Alors que les prix à la pompe sont repassés au-dessus des 2€/L depuis la mi-juillet, le gouvernement envisage de reconduire les aides au carburant dans le futur projet de loi de finances, qui doit être débattu en octobre à l'Assemblée nationale.
Invitée sur LCI le 24 août dernier, la porte-parole du gouvernement et ministre déléguée à l'Énergie, Maud Bregeon, a expliqué que le gouvernement travaillait à « une reconduction des aides pour les secteurs les plus exposés, pour ceux qui consomment le plus de carburants, parce que derrière ce sont des emplois, ce sont les salaires des Français ».
Cette annonce intervient alors que l'aide carburant pour les « grands rouleurs » doit prendre fin le 31 août, tout comme les aides ciblées aux secteurs économiques les plus touchés par la crise pétrolière : transport routier, pêcheurs, agriculteurs, BTP…
Sur le volet « grands rouleurs », une indemnité forfaitaire de 100 euros est accordée aux ménages modestes, dont le revenu fiscal de référence par part doit être inférieur ou égal à 16 880 €. Pour en bénéficier, il faut aussi parcourir au moins 15 kilomètres pour se rendre au travail ou un minimum de 8 000 kilomètres par an avec un véhicule thermique ou hybride non rechargeable.
Le 31 août reste la deadline officielle pour déposer votre demande d'aide au carburant « grands rouleurs ». Vous pouvez faire vos démarches en ligne sur le site impots.gouv.
Selon le ministre de l'Économie, 1,2 million de ménages ont fait une demande pour l'aide « grands rouleurs » depuis son lancement, en mai dernier. 970 000 ménages l'ont reçu. Le 15 juillet dernier, un rapport parlementaire publié par le député PS Philippe Brun estimait que cette aide restait sous-utilisée par les Français. « Seulement 24% des Français qui pouvaient y prétendre ont eu recours », écrit l'élu dans ce rapport.
Pour le moment, le gouvernement n'en a pas dit davantage sur les modalités de reconduction des aides au carburant. Les arbitrages définitifs, notamment sur les montants et les critères d'éligibilité, devraient être précisés dans les semaines à venir, à mesure que se dessinera le projet de budget 2027.
Les annonces de Maud Bregeon confirment dans tous les cas que le gouvernement ne change pas sa stratégie face à cette nouvelle hausse des prix à la pompe : des aides forfaitaires ciblées plutôt qu'une baisse de la taxation sur les produits pétroliers.

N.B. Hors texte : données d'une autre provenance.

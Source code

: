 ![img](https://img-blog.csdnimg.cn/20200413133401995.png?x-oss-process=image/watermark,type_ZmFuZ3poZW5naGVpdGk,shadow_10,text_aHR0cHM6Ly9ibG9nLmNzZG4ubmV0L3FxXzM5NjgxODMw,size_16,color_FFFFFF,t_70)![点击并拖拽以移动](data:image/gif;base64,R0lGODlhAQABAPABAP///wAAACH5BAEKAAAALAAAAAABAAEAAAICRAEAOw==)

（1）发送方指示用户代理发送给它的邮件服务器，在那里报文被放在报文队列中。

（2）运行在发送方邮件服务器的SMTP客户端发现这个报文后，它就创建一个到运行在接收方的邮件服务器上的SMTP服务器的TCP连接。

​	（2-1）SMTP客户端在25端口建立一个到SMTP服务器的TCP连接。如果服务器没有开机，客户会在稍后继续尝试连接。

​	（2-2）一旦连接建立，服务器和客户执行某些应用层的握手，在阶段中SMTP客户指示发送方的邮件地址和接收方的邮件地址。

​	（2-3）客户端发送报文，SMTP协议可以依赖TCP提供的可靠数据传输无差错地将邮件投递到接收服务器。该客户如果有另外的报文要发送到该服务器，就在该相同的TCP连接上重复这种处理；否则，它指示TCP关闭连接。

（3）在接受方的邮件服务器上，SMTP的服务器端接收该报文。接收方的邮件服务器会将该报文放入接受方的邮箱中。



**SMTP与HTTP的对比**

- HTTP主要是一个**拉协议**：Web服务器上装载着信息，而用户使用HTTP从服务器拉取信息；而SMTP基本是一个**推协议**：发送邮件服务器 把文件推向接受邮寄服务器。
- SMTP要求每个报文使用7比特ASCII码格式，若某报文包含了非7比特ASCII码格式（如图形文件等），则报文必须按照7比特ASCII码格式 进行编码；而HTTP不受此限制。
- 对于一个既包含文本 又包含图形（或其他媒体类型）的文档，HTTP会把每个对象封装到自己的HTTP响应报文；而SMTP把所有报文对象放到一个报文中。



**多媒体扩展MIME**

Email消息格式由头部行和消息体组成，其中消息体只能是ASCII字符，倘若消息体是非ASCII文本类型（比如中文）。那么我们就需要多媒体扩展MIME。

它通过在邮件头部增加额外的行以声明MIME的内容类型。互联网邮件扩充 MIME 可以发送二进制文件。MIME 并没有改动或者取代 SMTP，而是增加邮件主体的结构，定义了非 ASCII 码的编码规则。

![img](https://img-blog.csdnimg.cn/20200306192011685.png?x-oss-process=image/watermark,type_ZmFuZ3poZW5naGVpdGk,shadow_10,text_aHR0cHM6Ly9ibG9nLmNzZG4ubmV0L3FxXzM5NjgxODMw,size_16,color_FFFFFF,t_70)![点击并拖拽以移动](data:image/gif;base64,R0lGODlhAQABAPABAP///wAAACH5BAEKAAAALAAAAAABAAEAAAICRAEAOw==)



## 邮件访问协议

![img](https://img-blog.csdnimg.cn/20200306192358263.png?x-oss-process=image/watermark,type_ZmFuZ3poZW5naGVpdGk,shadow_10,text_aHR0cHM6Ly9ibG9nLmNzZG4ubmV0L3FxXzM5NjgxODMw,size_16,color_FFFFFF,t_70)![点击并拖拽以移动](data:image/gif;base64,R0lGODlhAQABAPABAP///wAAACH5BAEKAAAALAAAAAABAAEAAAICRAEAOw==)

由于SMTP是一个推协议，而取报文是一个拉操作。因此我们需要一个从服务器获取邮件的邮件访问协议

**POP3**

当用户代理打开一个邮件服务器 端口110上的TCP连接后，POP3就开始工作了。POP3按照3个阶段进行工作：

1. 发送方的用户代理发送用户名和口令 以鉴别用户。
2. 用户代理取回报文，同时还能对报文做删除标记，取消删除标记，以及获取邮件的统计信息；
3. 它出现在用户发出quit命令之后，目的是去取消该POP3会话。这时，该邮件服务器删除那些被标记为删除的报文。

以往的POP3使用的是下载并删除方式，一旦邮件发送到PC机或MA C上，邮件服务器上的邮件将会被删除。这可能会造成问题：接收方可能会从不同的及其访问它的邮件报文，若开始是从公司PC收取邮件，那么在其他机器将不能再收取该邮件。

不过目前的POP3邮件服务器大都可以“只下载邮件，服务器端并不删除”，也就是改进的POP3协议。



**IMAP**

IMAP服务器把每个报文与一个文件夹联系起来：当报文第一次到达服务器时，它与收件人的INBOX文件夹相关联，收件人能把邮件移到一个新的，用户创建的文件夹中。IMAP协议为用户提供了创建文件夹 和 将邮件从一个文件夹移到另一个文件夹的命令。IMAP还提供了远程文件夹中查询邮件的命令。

Au sein de l'opposition, certaines voix plaident pour une baisse temporaire de la fiscalité sur les produits pétroliers. Dans son rapport parlementaire, Philippe Brun défend l'idée d'une taxation flottante du carburant : quand les prix montent, les taxes baissent et inversement. Le député propose aussi de s'inspirer de l'Espagne, où le gouvernement de Pedro Sánchez a réduit la TVA sur l'essence de 21% à 10% pour absorber le choc inflationniste.